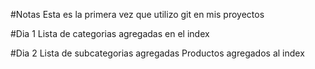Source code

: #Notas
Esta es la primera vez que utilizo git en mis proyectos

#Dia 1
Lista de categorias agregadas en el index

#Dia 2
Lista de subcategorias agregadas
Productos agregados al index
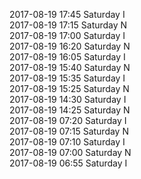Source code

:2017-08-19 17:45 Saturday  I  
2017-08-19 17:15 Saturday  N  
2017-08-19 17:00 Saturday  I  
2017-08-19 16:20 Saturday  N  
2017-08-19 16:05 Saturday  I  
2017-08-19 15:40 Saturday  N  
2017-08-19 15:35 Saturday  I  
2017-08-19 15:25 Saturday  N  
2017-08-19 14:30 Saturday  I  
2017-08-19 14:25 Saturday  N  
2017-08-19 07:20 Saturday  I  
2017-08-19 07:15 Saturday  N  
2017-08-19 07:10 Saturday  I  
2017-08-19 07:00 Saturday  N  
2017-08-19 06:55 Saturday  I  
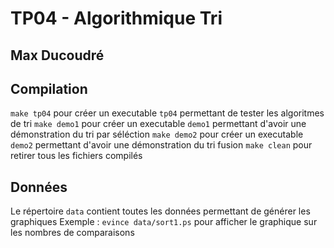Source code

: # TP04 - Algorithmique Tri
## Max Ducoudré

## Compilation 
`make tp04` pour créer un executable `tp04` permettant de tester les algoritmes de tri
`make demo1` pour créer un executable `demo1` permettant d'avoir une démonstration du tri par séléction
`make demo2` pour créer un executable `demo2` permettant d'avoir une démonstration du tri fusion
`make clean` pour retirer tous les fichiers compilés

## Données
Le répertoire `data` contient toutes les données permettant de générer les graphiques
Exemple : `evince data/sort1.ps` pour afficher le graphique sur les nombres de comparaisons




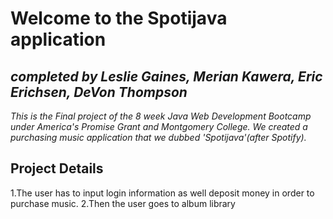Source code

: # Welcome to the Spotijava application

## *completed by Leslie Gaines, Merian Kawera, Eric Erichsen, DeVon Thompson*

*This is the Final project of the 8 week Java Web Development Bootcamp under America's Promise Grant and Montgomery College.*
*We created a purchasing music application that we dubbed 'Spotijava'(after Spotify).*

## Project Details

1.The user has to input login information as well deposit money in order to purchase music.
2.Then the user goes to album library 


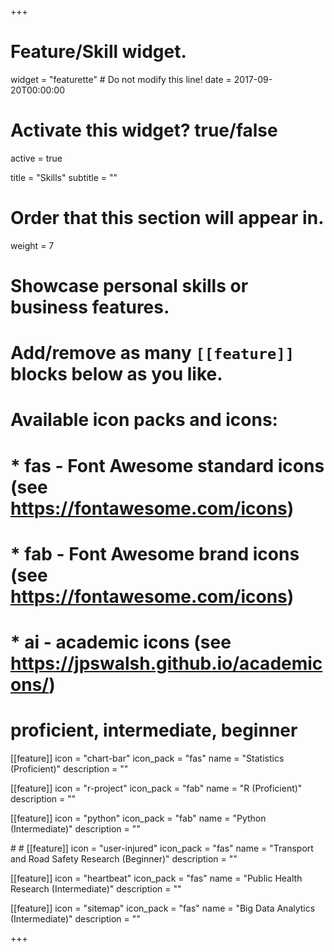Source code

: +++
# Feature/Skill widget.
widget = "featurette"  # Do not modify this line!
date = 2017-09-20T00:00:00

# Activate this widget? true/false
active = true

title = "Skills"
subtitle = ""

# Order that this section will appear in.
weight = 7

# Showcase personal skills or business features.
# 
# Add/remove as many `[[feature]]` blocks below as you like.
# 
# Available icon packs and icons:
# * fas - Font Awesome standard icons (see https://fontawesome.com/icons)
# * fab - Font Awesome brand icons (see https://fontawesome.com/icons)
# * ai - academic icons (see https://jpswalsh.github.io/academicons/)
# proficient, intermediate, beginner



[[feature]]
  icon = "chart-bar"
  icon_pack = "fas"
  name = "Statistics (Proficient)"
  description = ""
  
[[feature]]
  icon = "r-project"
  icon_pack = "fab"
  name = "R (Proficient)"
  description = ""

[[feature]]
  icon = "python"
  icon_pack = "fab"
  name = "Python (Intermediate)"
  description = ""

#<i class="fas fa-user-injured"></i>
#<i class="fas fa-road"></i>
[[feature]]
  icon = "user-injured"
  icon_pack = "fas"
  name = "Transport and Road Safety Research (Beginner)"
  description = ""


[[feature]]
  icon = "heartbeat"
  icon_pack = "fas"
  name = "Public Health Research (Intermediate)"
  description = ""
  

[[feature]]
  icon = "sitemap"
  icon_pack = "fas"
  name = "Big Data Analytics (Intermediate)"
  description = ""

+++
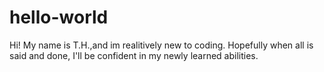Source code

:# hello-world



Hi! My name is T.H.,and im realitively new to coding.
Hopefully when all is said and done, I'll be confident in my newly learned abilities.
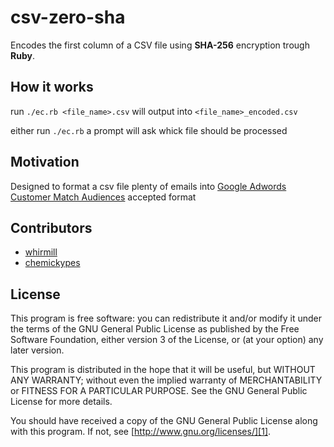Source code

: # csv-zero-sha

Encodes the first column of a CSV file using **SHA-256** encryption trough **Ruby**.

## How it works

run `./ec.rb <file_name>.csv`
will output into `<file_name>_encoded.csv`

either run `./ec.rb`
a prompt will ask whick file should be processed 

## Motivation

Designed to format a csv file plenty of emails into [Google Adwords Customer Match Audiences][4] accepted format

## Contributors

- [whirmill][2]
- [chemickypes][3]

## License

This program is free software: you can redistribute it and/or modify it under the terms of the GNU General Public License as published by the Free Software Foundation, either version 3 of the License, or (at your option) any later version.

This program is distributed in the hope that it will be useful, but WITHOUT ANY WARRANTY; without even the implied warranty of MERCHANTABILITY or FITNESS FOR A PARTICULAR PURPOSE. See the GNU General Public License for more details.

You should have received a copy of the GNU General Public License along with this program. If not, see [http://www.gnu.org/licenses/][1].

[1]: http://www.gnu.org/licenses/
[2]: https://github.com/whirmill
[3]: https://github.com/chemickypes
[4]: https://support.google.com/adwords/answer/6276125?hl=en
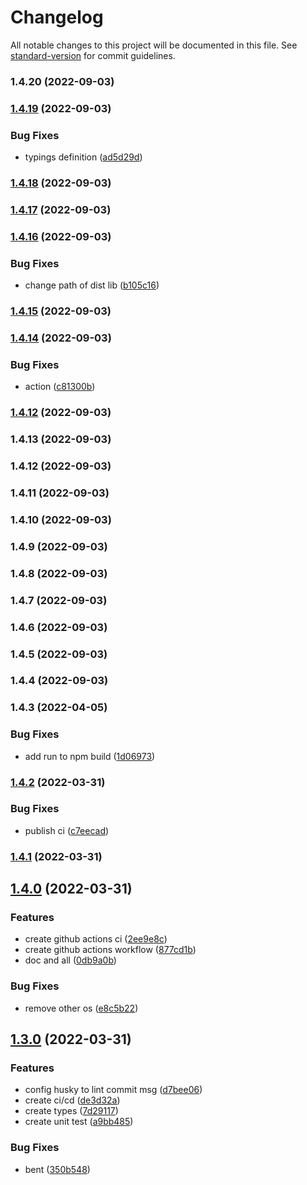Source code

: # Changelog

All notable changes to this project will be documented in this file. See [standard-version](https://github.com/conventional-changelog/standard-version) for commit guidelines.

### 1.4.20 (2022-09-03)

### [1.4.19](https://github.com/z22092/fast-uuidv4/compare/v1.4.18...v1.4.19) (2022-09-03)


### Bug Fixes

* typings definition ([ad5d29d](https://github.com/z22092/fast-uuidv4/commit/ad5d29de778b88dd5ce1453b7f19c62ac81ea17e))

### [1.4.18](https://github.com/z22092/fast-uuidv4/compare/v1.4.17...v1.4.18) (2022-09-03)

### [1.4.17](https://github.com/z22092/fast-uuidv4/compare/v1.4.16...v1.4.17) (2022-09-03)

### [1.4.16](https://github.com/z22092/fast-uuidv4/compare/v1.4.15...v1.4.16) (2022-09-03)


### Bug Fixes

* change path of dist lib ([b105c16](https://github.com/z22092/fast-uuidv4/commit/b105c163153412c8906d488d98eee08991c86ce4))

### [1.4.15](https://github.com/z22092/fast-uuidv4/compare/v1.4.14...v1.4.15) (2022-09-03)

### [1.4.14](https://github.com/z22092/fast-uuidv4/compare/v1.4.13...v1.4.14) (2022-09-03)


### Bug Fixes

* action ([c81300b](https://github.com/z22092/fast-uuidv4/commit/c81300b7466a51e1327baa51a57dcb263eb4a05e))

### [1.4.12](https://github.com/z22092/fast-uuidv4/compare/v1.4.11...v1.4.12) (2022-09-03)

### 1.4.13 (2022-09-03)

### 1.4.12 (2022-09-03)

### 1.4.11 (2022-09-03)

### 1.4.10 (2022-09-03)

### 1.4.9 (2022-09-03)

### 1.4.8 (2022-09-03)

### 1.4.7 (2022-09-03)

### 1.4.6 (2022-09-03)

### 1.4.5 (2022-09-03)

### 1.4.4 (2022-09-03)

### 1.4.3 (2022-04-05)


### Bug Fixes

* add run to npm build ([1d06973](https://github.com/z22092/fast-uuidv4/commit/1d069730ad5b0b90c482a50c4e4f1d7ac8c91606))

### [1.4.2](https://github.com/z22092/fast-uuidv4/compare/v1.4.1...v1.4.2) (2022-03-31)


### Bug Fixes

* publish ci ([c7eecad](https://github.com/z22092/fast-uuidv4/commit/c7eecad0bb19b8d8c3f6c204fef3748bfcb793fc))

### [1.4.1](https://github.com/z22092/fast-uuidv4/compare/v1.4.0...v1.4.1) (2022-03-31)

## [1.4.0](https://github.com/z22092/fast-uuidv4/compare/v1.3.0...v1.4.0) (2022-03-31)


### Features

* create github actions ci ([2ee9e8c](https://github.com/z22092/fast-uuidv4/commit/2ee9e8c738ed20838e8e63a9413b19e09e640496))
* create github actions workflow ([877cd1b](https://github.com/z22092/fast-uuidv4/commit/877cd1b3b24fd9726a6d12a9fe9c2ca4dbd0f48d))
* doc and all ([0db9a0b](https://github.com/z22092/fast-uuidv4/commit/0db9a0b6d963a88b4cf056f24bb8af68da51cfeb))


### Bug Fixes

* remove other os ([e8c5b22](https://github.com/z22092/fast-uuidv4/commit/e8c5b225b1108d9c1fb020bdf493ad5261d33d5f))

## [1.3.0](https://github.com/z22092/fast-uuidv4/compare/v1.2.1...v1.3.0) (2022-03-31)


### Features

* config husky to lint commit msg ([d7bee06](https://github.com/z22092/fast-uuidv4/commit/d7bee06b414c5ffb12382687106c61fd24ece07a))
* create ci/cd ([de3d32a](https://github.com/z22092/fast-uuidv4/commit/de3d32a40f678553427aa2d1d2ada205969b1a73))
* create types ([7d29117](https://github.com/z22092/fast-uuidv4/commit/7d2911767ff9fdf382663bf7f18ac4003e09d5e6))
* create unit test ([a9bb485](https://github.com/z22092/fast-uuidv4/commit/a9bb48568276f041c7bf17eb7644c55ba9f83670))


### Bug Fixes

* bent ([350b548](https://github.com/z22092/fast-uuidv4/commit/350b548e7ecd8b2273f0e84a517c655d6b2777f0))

▸ WORK ORDER: Reproduce the material above exactly, first line through the line that contains "## Compilation", minus the pictures.

▸ REPLY TO THE EXERCISE:
Source code

: #Notas
Esta es la primera vez que utilizo git en mis proyectos

#Dia 1
Lista de categorias agregadas en el index

#Dia 2
Lista de subcategorias agregadas
Productos agregados al index
Source code

:2017-08-19 17:45 Saturday  I  
2017-08-19 17:15 Saturday  N  
2017-08-19 17:00 Saturday  I  
2017-08-19 16:20 Saturday  N  
2017-08-19 16:05 Saturday  I  
2017-08-19 15:40 Saturday  N  
2017-08-19 15:35 Saturday  I  
2017-08-19 15:25 Saturday  N  
2017-08-19 14:30 Saturday  I  
2017-08-19 14:25 Saturday  N  
2017-08-19 07:20 Saturday  I  
2017-08-19 07:15 Saturday  N  
2017-08-19 07:10 Saturday  I  
2017-08-19 07:00 Saturday  N  
2017-08-19 06:55 Saturday  I  
Source code

: # TP04 - Algorithmique Tri
## Max Ducoudré

## Compilation 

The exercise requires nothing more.